### ABOUT THIS TASK
What appears in the data must be reproduced exactly.

(Dataset items)
[Start of section]

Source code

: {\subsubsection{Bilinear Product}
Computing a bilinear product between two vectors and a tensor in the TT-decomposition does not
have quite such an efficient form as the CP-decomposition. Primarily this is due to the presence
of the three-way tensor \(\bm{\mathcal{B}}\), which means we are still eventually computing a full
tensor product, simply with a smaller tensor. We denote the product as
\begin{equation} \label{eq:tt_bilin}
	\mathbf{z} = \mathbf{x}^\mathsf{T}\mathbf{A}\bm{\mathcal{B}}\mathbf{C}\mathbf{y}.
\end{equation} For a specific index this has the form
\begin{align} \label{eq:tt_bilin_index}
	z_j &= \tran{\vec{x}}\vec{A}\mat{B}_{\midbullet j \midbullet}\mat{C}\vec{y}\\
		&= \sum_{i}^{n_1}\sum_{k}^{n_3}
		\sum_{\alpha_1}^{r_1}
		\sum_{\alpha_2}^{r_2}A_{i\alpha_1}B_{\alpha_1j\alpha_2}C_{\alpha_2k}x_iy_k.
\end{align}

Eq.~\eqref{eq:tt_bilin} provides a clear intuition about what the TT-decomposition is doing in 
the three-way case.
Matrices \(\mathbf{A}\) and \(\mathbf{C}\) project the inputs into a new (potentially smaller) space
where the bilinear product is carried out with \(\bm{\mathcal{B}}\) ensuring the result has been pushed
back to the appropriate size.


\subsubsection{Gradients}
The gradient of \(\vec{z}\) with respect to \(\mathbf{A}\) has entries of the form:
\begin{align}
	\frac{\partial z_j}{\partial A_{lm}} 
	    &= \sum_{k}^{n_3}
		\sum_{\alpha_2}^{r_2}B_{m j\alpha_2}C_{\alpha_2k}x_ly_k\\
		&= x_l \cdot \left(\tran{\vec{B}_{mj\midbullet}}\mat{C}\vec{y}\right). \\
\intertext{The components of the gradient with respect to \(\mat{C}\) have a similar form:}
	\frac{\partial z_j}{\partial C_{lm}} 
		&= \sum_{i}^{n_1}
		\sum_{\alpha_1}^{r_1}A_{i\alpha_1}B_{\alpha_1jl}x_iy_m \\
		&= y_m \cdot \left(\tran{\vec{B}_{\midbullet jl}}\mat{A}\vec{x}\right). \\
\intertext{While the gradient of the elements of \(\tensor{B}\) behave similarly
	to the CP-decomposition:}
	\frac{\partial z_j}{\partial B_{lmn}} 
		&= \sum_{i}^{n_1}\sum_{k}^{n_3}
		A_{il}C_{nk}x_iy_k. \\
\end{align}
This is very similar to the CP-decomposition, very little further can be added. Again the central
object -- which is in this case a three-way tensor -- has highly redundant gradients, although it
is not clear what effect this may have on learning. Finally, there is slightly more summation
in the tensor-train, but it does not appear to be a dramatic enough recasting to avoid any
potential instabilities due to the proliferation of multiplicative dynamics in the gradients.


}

[End of section]

### RESULT FOR THIS EXERCISE
Source code

: {\subsubsection{Bilinear Product}
Computing a bilinear product between two vectors and a tensor in the TT-decomposition does not
have quite such an efficient form as the CP-decomposition. Primarily this is due to the presence
of the three-way tensor \(\bm{\mathcal{B}}\), which means we are still eventually computing a full
tensor product, simply with a smaller tensor. We denote the product as
\begin{equation} \label{eq:tt_bilin}
	\mathbf{z} = \mathbf{x}^\mathsf{T}\mathbf{A}\bm{\mathcal{B}}\mathbf{C}\mathbf{y}.
\end{equation} For a specific index this has the form
\begin{align} \label{eq:tt_bilin_index}
	z_j &= \tran{\vec{x}}\vec{A}\mat{B}_{\midbullet j \midbullet}\mat{C}\vec{y}\\
		&= \sum_{i}^{n_1}\sum_{k}^{n_3}
		\sum_{\alpha_1}^{r_1}
		\sum_{\alpha_2}^{r_2}A_{i\alpha_1}B_{\alpha_1j\alpha_2}C_{\alpha_2k}x_iy_k.
\end{align}

Eq.~\eqref{eq:tt_bilin} provides a clear intuition about what the TT-decomposition is doing in 
the three-way case.
Matrices \(\mathbf{A}\) and \(\mathbf{C}\) project the inputs into a new (potentially smaller) space
where the bilinear product is carried out with \(\bm{\mathcal{B}}\) ensuring the result has been pushed
back to the appropriate size.


\subsubsection{Gradients}
The gradient of \(\vec{z}\) with respect to \(\mathbf{A}\) has entries of the form:
\begin{align}
	\frac{\partial z_j}{\partial A_{lm}} 
	    &= \sum_{k}^{n_3}
		\sum_{\alpha_2}^{r_2}B_{m j\alpha_2}C_{\alpha_2k}x_ly_k\\
		&= x_l \cdot \left(\tran{\vec{B}_{mj\midbullet}}\mat{C}\vec{y}\right). \\
\intertext{The components of the gradient with respect to \(\mat{C}\) have a similar form:}
	\frac{\partial z_j}{\partial C_{lm}} 
		&= \sum_{i}^{n_1}
		\sum_{\alpha_1}^{r_1}A_{i\alpha_1}B_{\alpha_1jl}x_iy_m \\
		&= y_m \cdot \left(\tran{\vec{B}_{\midbullet jl}}\mat{A}\vec{x}\right). \\
\intertext{While the gradient of the elements of \(\tensor{B}\) behave similarly
	to the CP-decomposition:}
	\frac{\partial z_j}{\partial B_{lmn}} 
		&= \sum_{i}^{n_1}\sum_{k}^{n_3}
		A_{il}C_{nk}x_iy_k. \\
\end{align}
This is very similar to the CP-decomposition, very little further can be added. Again the central
object -- which is in this case a three-way tensor -- has highly redundant gradients, although it
is not clear what effect this may have on learning. Finally, there is slightly more summation
in the tensor-train, but it does not appear to be a dramatic enough recasting to avoid any
potential instabilities due to the proliferation of multiplicative dynamics in the gradients.


}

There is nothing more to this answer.